In a landscape of fevered surreality, the first-person delivery yields observational directness tainted by a neat line in sardonic wit
Given an essential lyrical lift by the translators Hanna Leliv and Reilly Costigan-Humes, Kamysh’s story festers in a necrotic heartland whose atomic pulse was stopped thirty six years ago, leaving a sterile plain to the urban warrior, the loner and the itinerant. Such impressionism is the favoured means of expression here; a rage to document, to expose the truth of isolation through the dereliction of Pripyat’s markers. And it is cinematically persuasive, a sincere attempt to hollow out the landscape to reveal a kind of emptiness, for the writer’s vision is brilliantly damaged as much as post-apocalyptic, directed towards a wasteland whose organic purpose is fungal, necrotic, like winter’s undermining of the fabric of the domestic interiors of the ‘Zone’:

It is Winter who punches the wall tiles
and scratches the faces of old Soviet murals. In the winter,
dampness descends, black, on the artifacts of the past: it
knocks over chairs, blows up hardwood floors, strips off
wall paper, and tosses it onto the floor.

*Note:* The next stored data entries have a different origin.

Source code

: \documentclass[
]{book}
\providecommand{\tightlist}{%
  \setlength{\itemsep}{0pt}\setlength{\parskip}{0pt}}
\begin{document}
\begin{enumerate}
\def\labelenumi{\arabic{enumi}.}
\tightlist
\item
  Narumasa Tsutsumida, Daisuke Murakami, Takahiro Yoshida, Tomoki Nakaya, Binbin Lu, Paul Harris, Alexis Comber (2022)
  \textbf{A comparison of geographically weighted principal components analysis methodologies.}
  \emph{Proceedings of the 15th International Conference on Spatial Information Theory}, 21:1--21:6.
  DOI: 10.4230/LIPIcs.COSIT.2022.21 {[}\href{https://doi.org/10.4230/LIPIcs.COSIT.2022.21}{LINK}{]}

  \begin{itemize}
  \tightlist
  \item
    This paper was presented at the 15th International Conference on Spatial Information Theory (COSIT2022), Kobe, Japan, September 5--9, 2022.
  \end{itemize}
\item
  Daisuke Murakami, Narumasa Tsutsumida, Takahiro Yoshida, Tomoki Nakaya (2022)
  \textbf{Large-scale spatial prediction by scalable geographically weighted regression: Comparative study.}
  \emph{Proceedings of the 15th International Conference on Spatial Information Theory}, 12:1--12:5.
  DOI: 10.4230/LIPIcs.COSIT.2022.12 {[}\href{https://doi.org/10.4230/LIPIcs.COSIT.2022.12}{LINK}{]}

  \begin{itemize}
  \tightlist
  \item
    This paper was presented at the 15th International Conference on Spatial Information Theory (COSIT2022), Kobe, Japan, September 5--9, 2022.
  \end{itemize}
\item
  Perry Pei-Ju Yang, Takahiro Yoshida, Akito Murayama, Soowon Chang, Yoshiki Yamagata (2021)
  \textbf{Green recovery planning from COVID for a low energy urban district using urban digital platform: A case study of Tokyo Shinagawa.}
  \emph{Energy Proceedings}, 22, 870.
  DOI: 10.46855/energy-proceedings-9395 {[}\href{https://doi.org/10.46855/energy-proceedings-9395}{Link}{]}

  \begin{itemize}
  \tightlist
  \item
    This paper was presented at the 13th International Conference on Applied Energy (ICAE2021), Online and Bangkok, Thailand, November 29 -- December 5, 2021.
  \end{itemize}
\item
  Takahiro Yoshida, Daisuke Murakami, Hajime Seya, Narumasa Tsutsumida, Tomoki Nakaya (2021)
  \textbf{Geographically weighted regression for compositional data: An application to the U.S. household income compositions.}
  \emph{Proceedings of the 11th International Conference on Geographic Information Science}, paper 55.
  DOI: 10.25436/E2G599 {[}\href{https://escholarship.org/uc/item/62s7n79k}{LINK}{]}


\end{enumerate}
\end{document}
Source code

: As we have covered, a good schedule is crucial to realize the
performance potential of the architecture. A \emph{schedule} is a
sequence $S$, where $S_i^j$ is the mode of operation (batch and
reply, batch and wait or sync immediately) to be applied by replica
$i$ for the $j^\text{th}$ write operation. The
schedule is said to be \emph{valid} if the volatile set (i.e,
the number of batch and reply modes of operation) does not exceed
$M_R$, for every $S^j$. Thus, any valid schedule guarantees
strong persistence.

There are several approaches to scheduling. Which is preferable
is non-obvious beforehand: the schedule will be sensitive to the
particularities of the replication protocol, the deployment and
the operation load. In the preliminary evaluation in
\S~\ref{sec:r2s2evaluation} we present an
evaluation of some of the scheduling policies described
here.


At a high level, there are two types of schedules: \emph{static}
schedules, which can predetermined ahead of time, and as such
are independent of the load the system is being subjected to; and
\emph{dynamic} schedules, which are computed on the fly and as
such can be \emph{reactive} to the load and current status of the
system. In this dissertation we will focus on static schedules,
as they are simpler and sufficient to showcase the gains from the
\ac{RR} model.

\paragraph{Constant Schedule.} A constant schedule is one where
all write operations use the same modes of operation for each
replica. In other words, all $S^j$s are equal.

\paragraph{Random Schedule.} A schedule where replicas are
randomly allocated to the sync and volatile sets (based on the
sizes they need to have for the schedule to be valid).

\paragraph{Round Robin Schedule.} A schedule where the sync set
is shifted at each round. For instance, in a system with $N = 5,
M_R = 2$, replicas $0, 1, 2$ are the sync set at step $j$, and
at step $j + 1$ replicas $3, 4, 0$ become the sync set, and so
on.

The Russians do not emerge well here: Kamysh – the son of a physicist and nuclear ‘liquidator’ – might not entertain the idea that his narrative is a polemic, but in amongst his clotting of local detail and his eloquent use of corrosive metaphor, we find references to Soviet malignity in a story shadowed by strange compulsions, and a desire to stray too close to the destructive flame. The radiation has not gone away; Kamysh’s odyssey is fraught with danger, and his invective – he instinctively turns the screw on the knee-jerk reasoning of the police and other Polissyan guard dogs – inclines towards the acerbic. In a landscape of fevered surreality, the first-person delivery yields observational directness tainted by a neat line in sardonic wit. And in the black comedy of this frozen circle of Hell, Kamysh’s self-derogatory insight naturally compasses an insouciant knowledge of monetized choice and high fashion:

Someone had offered me a pair of snowshoes, of course, but
I flatly refused. It was either nothing, or a pair of Italian
carbon fiber snowshoes, because “Italian carbon fiber
snowshoes” sounded cooler than Karl Lagerfeld himself
wearing Snowman skis— a Soviet brand— next to you. So I
chose nothing. And nature chose minus eigh teen degrees

An air of studied disaffection and hard-bitten knowingness gives animation to Kamysh’s retailing of events, as though his narrator were a mouthpiece for a more general sense of alienation: the ‘bummers’ of cash, the freeloaders, the looters and the self-servers abound here, as they might in Dante’s purgatorial ante-rooms. Mitigated, only rarely, by the incense of raddled hope, the darkness of apathy is relieved in the silent space of churches: “amid depression, syringes, and hundreds of layers of dust, amid the looted heart of all things abandoned, this church is Krasno stood like an oasis of joy”.

Kamysh’s mandate, in the end, is to observe and to witness; his beautifully written and illustrated book is an invaluable rendering of a region’s turgid and dangerous history.

Stalking the Atomic City is published by Pushkin Press.